Among other things, the Senate HSGAC report complains about what it describes as secret communications between White House staff and FCC staff about how the rule should be designed. The report further concludes that White House influence may have undermined the effective functioning of the Administrative Procedure Act's notice-and-comment procedures for soliciting meaningful public feedback on the regulatory proposal.
Those who follow the U.S. regulatory system know that White House interference in agency regulatory decision-making is a common and undesirable feature of the rulemaking process. In 2011, CPR published a report detailing the extent of such interference and the troubling policy implications it raises. The CPR report explains how White House interference in rulemaking shields from public view how critical decisions about a rule's substance were made and defeats meaningful public participation.
But, as the Senate HSGAC report points out, this practice is especially troublesome when applied to a distinct subset of regulatory agencies known as "independent regulatory agencies." In contrast to "executive branch agencies," which include the Environmental Protection Agency (EPA) and the various agencies that comprise the cabinet departments, Congress specifically designed independent agencies to be insulated from White House control. Congress employed several institutional design features meant to shield these agencies from the kind of "undue influence" decried by Senator Johnson, including limiting the president's ability to remove agency heads and providing agency leadership with staggered, defined terms in office that extended beyond the presidential election cycle.
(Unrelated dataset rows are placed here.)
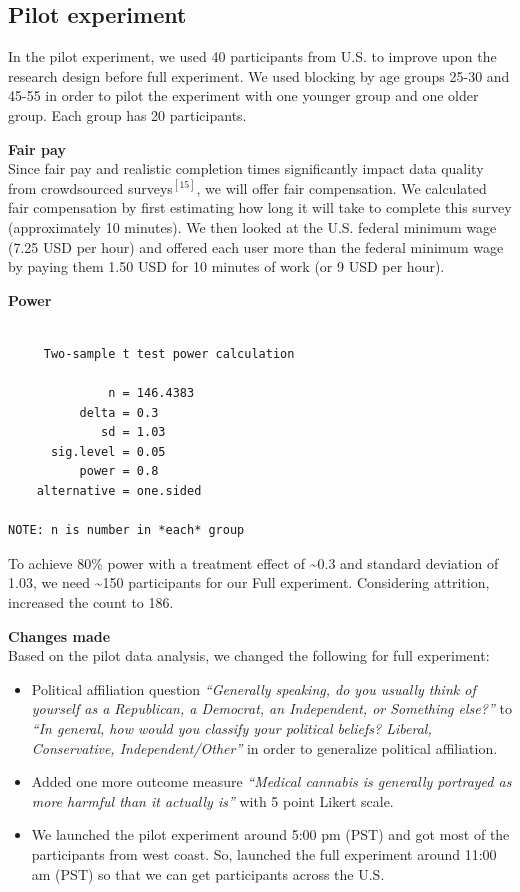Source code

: \documentclass[
]{article}
\providecommand{\tightlist}{%
  \setlength{\itemsep}{0pt}\setlength{\parskip}{0pt}}
\begin{document}
\hypertarget{pilot-experiment}{%
\subsection{Pilot experiment}\label{pilot-experiment}}

In the pilot experiment, we used 40 participants from U.S. to improve
upon the research design before full experiment. We used blocking by age
groups 25-30 and 45-55 in order to pilot the experiment with one younger
group and one older group. Each group has 20 participants.

\textbf{Fair pay}\\
Since fair pay and realistic completion times significantly impact data
quality from crowdsourced surveys\(^{[15]}\), we will offer fair
compensation. We calculated fair compensation by first estimating how
long it will take to complete this survey (approximately 10 minutes). We
then looked at the U.S. federal minimum wage (7.25 USD per hour) and
offered each user more than the federal minimum wage by paying them 1.50
USD for 10 minutes of work (or 9 USD per hour).

\textbf{Power}

\begin{verbatim}

     Two-sample t test power calculation 

              n = 146.4383
          delta = 0.3
             sd = 1.03
      sig.level = 0.05
          power = 0.8
    alternative = one.sided

NOTE: n is number in *each* group
\end{verbatim}

To achieve 80\% power with a treatment effect of \textasciitilde0.3 and
standard deviation of 1.03, we need \textasciitilde150 participants for
our Full experiment. Considering attrition, increased the count to 186.

\textbf{Changes made}\\
Based on the pilot data analysis, we changed the following for full
experiment:

\begin{itemize}
\tightlist
\item
  Political affiliation question \emph{``Generally speaking, do you
  usually think of yourself as a Republican, a Democrat, an Independent,
  or Something else?''} to \emph{``In general, how would you classify
  your political beliefs? Liberal, Conservative, Independent/Other''} in
  order to generalize political affiliation.
\item
  Added one more outcome measure \emph{``Medical cannabis is generally
  portrayed as more harmful than it actually is''} with 5 point Likert
  scale.
\item
  We launched the pilot experiment around 5:00 pm (PST) and got most of
  the participants from west coast. So, launched the full experiment
  around 11:00 am (PST) so that we can get participants across the U.S.
\end{itemize}
\end{document}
Independent agencies that benefit from these institutional designs include not only the FCC, but the Nuclear Regulatory Commission, the Security and Exchange Commission, and the Consumer Product Safety Commission.
As a group of CPR Member Scholars explained in a 2015 letter to members of the U.S. Senate, these unique design features reflect Congress's recognition that the independent agencies' "respective missions were far too important to be left vulnerable to political and corporate interference." The CPR Member Scholars go on to note:
Independent regulatory agencies oversee some of the most important and complex aspects of the U.S. economy, including guarding against banking abuses and protecting consumers against unsafe products. By designing independent regulatory agencies to be insulated from undue political pressure, Congress also sought to ensure that these agencies would be able to use their unique expertise on policy matters to develop the best solutions to the social problems that Congress meant for them to address.
For their part, presidents appear to have recognized this distinction between executive branch regulatory agencies and independent regulatory agencies by specifically exempting latter from a series of executive orders that authorize intrusive White House supervision of agency regulatory decision-making. These executive orders include Executive Order 12866 and Executive Order 13563, the orders that are the source of the White House Office of Information and Regulatory Affairs Administrators' claim to the mantle of "regulatory czar."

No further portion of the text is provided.